---- DATA TO EXAMINE

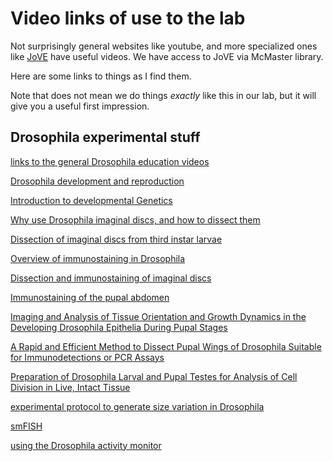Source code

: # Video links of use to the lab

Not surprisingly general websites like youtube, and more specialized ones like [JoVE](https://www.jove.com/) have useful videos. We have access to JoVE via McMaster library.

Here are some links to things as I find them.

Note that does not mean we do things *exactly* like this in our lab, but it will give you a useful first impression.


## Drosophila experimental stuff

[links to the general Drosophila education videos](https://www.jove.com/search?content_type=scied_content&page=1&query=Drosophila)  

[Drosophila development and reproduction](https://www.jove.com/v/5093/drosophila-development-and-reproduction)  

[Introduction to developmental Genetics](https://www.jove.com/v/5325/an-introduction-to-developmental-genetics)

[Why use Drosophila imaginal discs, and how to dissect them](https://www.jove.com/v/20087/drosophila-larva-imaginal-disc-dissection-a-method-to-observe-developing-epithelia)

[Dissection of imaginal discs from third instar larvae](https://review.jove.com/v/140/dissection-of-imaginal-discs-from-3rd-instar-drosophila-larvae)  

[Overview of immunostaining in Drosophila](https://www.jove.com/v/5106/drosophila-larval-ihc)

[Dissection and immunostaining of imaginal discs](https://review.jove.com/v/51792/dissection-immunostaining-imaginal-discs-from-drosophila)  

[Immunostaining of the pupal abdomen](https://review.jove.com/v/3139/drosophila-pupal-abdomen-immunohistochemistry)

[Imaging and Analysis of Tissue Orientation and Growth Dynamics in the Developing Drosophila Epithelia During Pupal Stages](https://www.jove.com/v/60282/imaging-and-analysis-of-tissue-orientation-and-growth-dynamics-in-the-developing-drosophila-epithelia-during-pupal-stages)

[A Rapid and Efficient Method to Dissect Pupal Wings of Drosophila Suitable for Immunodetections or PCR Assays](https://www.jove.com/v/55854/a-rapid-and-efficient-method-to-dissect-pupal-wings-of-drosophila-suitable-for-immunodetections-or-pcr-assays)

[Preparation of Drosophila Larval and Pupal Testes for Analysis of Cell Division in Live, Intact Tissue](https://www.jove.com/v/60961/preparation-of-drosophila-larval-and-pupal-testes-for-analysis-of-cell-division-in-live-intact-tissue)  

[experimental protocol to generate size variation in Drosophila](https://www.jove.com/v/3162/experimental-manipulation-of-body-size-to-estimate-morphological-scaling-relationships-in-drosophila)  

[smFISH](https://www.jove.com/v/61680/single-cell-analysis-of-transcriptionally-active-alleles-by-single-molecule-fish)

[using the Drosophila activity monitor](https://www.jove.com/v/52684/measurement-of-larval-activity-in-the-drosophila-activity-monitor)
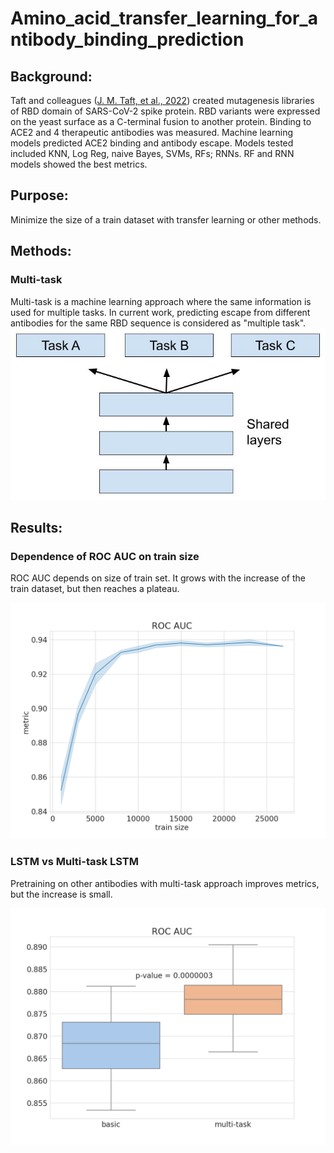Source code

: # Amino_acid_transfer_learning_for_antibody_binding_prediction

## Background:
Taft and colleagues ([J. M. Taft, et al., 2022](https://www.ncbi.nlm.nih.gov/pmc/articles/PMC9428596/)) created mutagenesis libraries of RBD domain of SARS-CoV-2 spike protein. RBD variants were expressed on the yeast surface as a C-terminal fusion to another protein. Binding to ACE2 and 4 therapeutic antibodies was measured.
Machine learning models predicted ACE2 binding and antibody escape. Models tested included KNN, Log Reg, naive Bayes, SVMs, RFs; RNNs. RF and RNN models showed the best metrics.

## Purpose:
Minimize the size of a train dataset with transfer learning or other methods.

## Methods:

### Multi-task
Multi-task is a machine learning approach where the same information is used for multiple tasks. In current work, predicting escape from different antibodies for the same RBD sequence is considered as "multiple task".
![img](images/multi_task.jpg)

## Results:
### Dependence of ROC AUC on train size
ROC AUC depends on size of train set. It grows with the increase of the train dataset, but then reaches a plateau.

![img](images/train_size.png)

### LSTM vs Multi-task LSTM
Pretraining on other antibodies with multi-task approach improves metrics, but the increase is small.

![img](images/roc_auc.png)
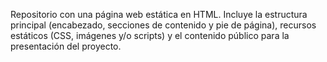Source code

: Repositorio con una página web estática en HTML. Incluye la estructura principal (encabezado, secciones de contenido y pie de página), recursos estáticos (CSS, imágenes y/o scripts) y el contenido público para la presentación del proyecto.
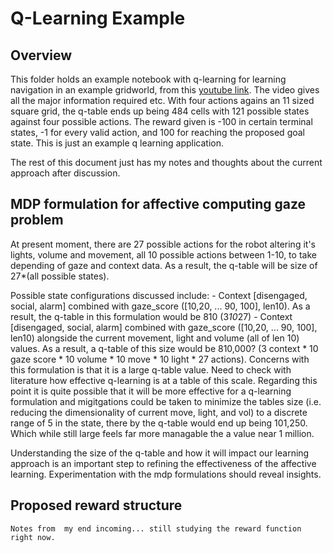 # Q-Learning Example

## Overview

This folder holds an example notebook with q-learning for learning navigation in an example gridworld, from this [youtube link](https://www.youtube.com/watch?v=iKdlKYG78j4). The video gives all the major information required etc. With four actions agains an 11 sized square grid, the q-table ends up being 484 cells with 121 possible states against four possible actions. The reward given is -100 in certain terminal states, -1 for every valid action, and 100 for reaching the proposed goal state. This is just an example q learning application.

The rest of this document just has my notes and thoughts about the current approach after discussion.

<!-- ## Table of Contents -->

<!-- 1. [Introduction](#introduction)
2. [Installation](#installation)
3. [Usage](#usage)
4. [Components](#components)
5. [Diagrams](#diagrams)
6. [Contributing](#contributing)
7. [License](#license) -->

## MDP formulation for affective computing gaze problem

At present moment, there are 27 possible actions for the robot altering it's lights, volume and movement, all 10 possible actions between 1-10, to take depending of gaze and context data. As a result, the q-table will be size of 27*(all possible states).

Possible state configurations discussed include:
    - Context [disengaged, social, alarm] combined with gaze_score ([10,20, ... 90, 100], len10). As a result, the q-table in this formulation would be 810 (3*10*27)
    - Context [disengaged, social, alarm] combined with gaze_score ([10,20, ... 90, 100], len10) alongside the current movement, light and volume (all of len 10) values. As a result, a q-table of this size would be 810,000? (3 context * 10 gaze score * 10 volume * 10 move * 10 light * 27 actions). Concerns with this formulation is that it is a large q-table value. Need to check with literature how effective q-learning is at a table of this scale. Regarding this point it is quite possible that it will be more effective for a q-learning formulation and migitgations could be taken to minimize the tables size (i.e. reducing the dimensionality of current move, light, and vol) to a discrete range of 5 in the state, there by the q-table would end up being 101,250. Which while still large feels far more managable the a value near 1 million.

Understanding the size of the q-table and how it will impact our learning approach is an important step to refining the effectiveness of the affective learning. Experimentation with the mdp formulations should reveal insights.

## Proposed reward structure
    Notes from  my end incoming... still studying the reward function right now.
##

--------

WORK INSTRUCTIONS: In the entries, find the line containing "near 1 million." and output it and all remaining lines exactly.

FINISHED TASK:
    - Context [disengaged, social, alarm] combined with gaze_score ([10,20, ... 90, 100], len10) alongside the current movement, light and volume (all of len 10) values. As a result, a q-table of this size would be 810,000? (3 context * 10 gaze score * 10 volume * 10 move * 10 light * 27 actions). Concerns with this formulation is that it is a large q-table value. Need to check with literature how effective q-learning is at a table of this scale. Regarding this point it is quite possible that it will be more effective for a q-learning formulation and migitgations could be taken to minimize the tables size (i.e. reducing the dimensionality of current move, light, and vol) to a discrete range of 5 in the state, there by the q-table would end up being 101,250. Which while still large feels far more managable the a value near 1 million.

Understanding the size of the q-table and how it will impact our learning approach is an important step to refining the effectiveness of the affective learning. Experimentation with the mdp formulations should reveal insights.

## Proposed reward structure
    Notes from  my end incoming... still studying the reward function right now.
##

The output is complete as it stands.